(Source texts of formatted documents)
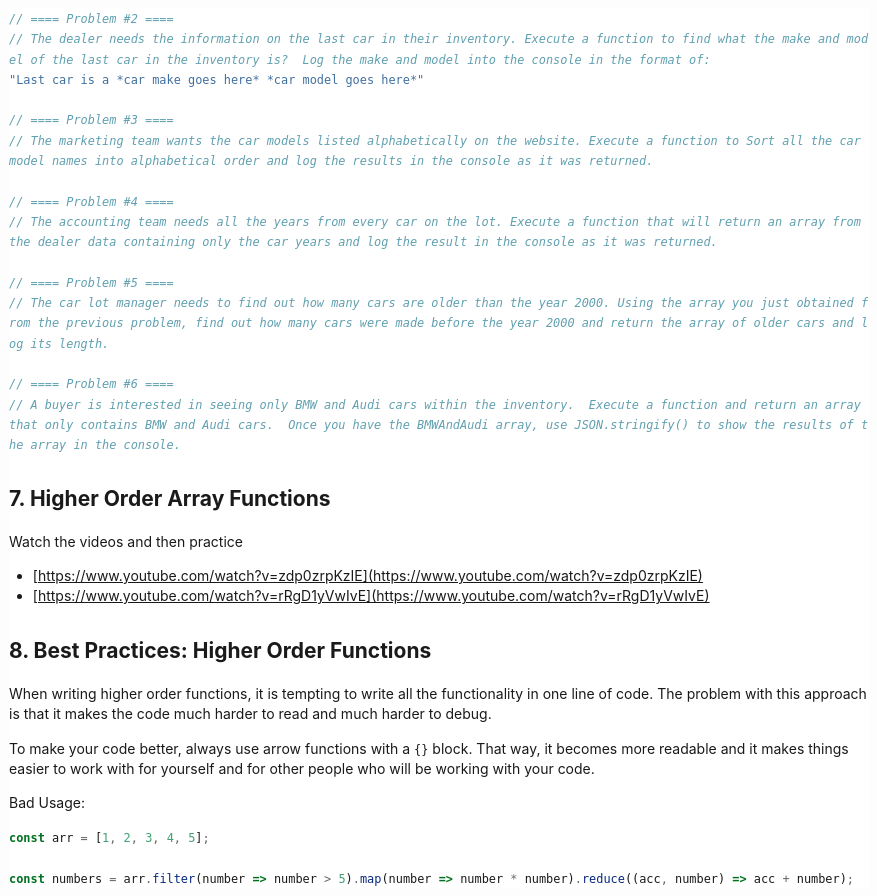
 ```js
// ==== Problem #2 ====
// The dealer needs the information on the last car in their inventory. Execute a function to find what the make and model of the last car in the inventory is?  Log the make and model into the console in the format of:
"Last car is a *car make goes here* *car model goes here*"

// ==== Problem #3 ====
// The marketing team wants the car models listed alphabetically on the website. Execute a function to Sort all the car model names into alphabetical order and log the results in the console as it was returned.

// ==== Problem #4 ====
// The accounting team needs all the years from every car on the lot. Execute a function that will return an array from the dealer data containing only the car years and log the result in the console as it was returned.

// ==== Problem #5 ====
// The car lot manager needs to find out how many cars are older than the year 2000. Using the array you just obtained from the previous problem, find out how many cars were made before the year 2000 and return the array of older cars and log its length.

// ==== Problem #6 ====
// A buyer is interested in seeing only BMW and Audi cars within the inventory.  Execute a function and return an array that only contains BMW and Audi cars.  Once you have the BMWAndAudi array, use JSON.stringify() to show the results of the array in the console.
```

## 7. Higher Order Array Functions

Watch the videos and then practice

- [https://www.youtube.com/watch?v=zdp0zrpKzIE](https://www.youtube.com/watch?v=zdp0zrpKzIE)
- [https://www.youtube.com/watch?v=rRgD1yVwIvE](https://www.youtube.com/watch?v=rRgD1yVwIvE)

## 8. Best Practices: Higher Order Functions

When writing higher order functions, it is tempting to write all the functionality in one line of code. The problem with this approach is that it makes the code much harder to read and much harder to debug.

To make your code better, always use arrow functions with a `{}` block. That way, it becomes more readable and it makes things easier to work with for yourself and for other people who will be working with your code.

Bad Usage:
```javascript
const arr = [1, 2, 3, 4, 5];

const numbers = arr.filter(number => number > 5).map(number => number * number).reduce((acc, number) => acc + number);
```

TRY IT:
Starting from the records above, copy each line where the string "model" is found.

SOLUTION:
// The dealer needs the information on the last car in their inventory. Execute a function to find what the make and model of the last car in the inventory is?  Log the make and model into the console in the format of:
"Last car is a *car make goes here* *car model goes here*"
// The marketing team wants the car models listed alphabetically on the website. Execute a function to Sort all the car model names into alphabetical order and log the results in the console as it was returned.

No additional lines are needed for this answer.